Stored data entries
..............................

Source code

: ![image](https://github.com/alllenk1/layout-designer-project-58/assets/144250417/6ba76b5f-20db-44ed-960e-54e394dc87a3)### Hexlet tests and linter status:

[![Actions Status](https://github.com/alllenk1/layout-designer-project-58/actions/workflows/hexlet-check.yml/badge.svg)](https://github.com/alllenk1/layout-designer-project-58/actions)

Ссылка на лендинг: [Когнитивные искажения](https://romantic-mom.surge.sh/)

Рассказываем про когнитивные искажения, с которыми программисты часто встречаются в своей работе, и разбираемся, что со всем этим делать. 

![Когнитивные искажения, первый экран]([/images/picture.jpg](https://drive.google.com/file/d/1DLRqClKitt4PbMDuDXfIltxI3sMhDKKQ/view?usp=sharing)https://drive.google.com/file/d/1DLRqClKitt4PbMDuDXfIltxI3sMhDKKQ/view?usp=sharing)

..............................

Nothing but the lines from the one with "Рассказываем про когнитивные" through the final line of the records may appear in the answer, and each must be transcribed exactly.

Рассказываем про когнитивные искажения, с которыми программисты часто встречаются в своей работе, и разбираемся, что со всем этим делать. 

![Когнитивные искажения, первый экран]([/images/picture.jpg](https://drive.google.com/file/d/1DLRqClKitt4PbMDuDXfIltxI3sMhDKKQ/view?usp=sharing)https://drive.google.com/file/d/1DLRqClKitt4PbMDuDXfIltxI3sMhDKKQ/view?usp=sharing)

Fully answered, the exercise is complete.